HOW TO COMPLETE THIS TASK
Look over the lines below. Report each one that includes the string "Teil".

----- DATA FOR THIS EXERCISE

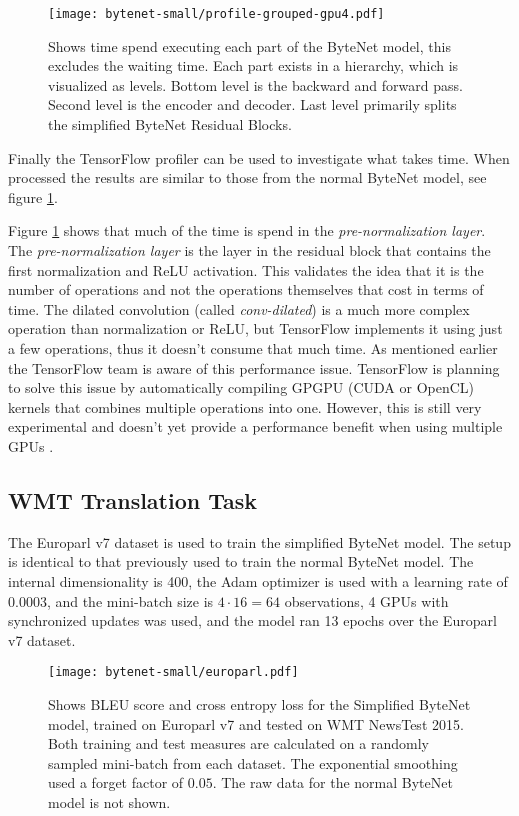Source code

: \begin{figure}[h]
    \centering
    \texttt{[image: bytenet-small/profile-grouped-gpu4.pdf]}
    \caption{Shows time spend executing each part of the ByteNet model, this excludes the waiting time. Each part exists in a hierarchy, which is visualized as levels. Bottom level is the backward and forward pass. Second level is the encoder and decoder. Last level primarily splits the simplified ByteNet Residual Blocks.}
    \label{fig:result:simple-bytenet:profile-grouped}
\end{figure}

Finally the TensorFlow profiler can be used to investigate what takes time. When processed the results are similar to those from the normal ByteNet model, see figure \ref{fig:result:simple-bytenet:profile-grouped}.

Figure \ref{fig:result:simple-bytenet:profile-grouped} shows that much of the time is spend in the \textit{pre-normalization layer}. The \textit{pre-normalization layer} is the layer in the residual block that contains the first normalization and ReLU activation. This validates the idea that it is the number of operations and not the operations themselves that cost in terms of time. The dilated convolution (called \textit{conv-dilated}) is a much more complex operation than normalization or ReLU, but TensorFlow implements it using just a few operations, thus it doesn't consume that much time. As mentioned earlier the TensorFlow team is aware of this performance issue. TensorFlow is planning to solve this issue by automatically compiling GPGPU (CUDA or OpenCL) kernels that combines multiple operations into one. However, this is still very experimental and doesn't yet provide a performance benefit when using multiple GPUs \cite{google-xla}.

\clearpage
\subsection{WMT Translation Task}

The Europarl v7 dataset is used to train the simplified ByteNet model. The setup is identical to that previously used to train the normal ByteNet model. The internal dimensionality is 400, the Adam optimizer is used with a learning rate of 0.0003, and the mini-batch size is $4 \cdot 16 = 64$ observations, 4 GPUs with synchronized updates was used, and the model ran 13 epochs over the Europarl v7 dataset.

\begin{figure}[h]
    \centering
    \texttt{[image: bytenet-small/europarl.pdf]}
    \caption{Shows BLEU score and cross entropy loss for the Simplified ByteNet model, trained on Europarl v7 and tested on WMT NewsTest 2015. Both training and test measures are calculated on a randomly sampled mini-batch from each dataset. The exponential smoothing used a forget factor of $0.05$. The raw data for the normal ByteNet model is not shown.}
    \label{fig:result:bytenet-small:europarl}
\end{figure}

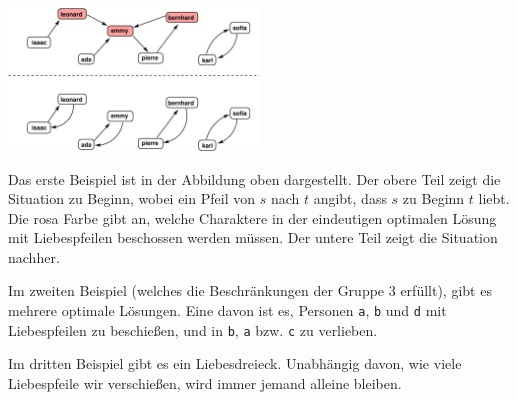 \section*{\sampleexplanations}

\begin{center}
\includegraphics[width=0.5\textwidth]{polygonfig.pdf}
\end{center}

Das erste Beispiel ist in der Abbildung oben dargestellt.
Der obere Teil zeigt die Situation zu Beginn, wobei ein Pfeil von $s$ nach $t$ angibt, dass $s$ zu Beginn $t$ liebt. Die rosa Farbe gibt an, welche Charaktere in der eindeutigen optimalen Lösung mit Liebespfeilen beschossen werden müssen.
Der untere Teil zeigt die Situation nachher.

Im zweiten Beispiel (welches die Beschränkungen der Gruppe 3 erfüllt), gibt es mehrere optimale Lösungen.
Eine davon ist es, Personen \texttt{a}, \texttt{b} und \texttt{d} mit Liebespfeilen zu beschießen, und in \texttt{b}, \texttt{a} bzw. \texttt{c} zu verlieben.

Im dritten Beispiel gibt es ein Liebesdreieck. Unabhängig davon, wie viele Liebespfeile wir verschießen, wird immer jemand alleine bleiben.
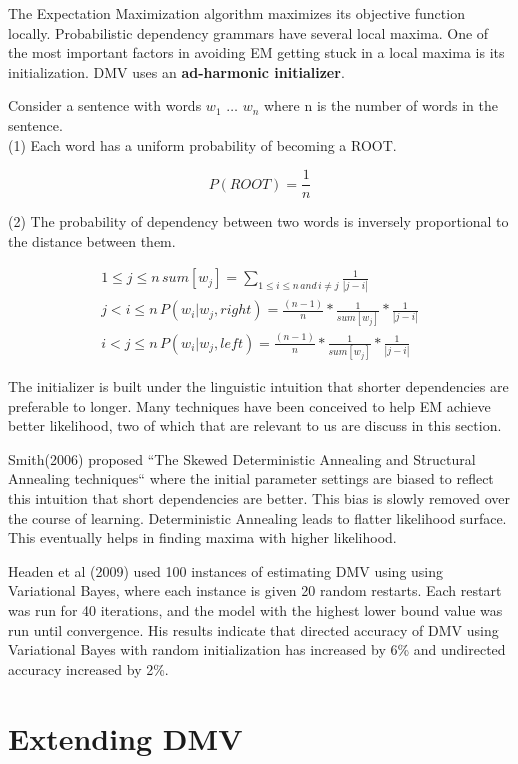 \documentclass{article}
\begin{document}
The Expectation Maximization algorithm maximizes its objective function locally. Probabilistic dependency grammars have several local maxima. One of the most important factors in avoiding EM getting stuck in a local maxima is its initialization. DMV uses an \textbf{ad-harmonic initializer}. 

Consider a sentence with words $w_1$ $\ldots$ $w_n$ where n is the number of words in the sentence.\\

(1) Each word has a uniform probability of becoming a ROOT.

   $$ P(ROOT) =  \frac{1}{n} $$

(2) The probability of dependency between two words is inversely proportional to the distance between them.

\begin{gather*}
    1 \le j \le n \, sum[w_j] = \sum_{1 \le i \le n \, and \, i \ne j} \frac{1}{|{j-i}|} \\
   j < i \le n \, P(w_i| w_j, right)  =  \frac{(n-1)}{n} * \frac{1}{sum[w_j]} * \frac{1}{|{j-i}|} \\
   i < j \le n \, P(w_i| w_j, left)  =  \frac{(n-1)}{n} * \frac{1}{sum[w_j]} * \frac{1}{|{j-i}|}
\end{gather*}

The initializer is built under the linguistic intuition that shorter dependencies are preferable to longer. Many techniques have been conceived to help EM achieve better likelihood, two of which that are relevant to us are discuss in this section.

Smith(2006) \cite{smith2006} proposed ``The Skewed Deterministic Annealing and Structural Annealing techniques`` where the initial parameter settings are biased to reflect this intuition that short dependencies are better. This bias is slowly removed over the course of learning. Deterministic Annealing leads to flatter likelihood surface. This eventually helps in finding maxima with higher likelihood.

  Headen et al (2009) \cite{headden2009} used 100 instances of estimating DMV using using Variational Bayes, where each instance is given 20 random restarts. Each restart was run for 40 iterations, and the model with the highest lower bound value was run until convergence. His results indicate that directed accuracy of DMV using Variational Bayes with random initialization has increased by 6\% and undirected accuracy increased by 2\%.

\section{Extending DMV}
\end{document}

----------

YOUR RESPONSE
Der obere Teil zeigt die Situation zu Beginn, wobei ein Pfeil von $s$ nach $t$ angibt, dass $s$ zu Beginn $t$ liebt. Die rosa Farbe gibt an, welche Charaktere in der eindeutigen optimalen Lösung mit Liebespfeilen beschossen werden müssen.
Der untere Teil zeigt die Situation nachher.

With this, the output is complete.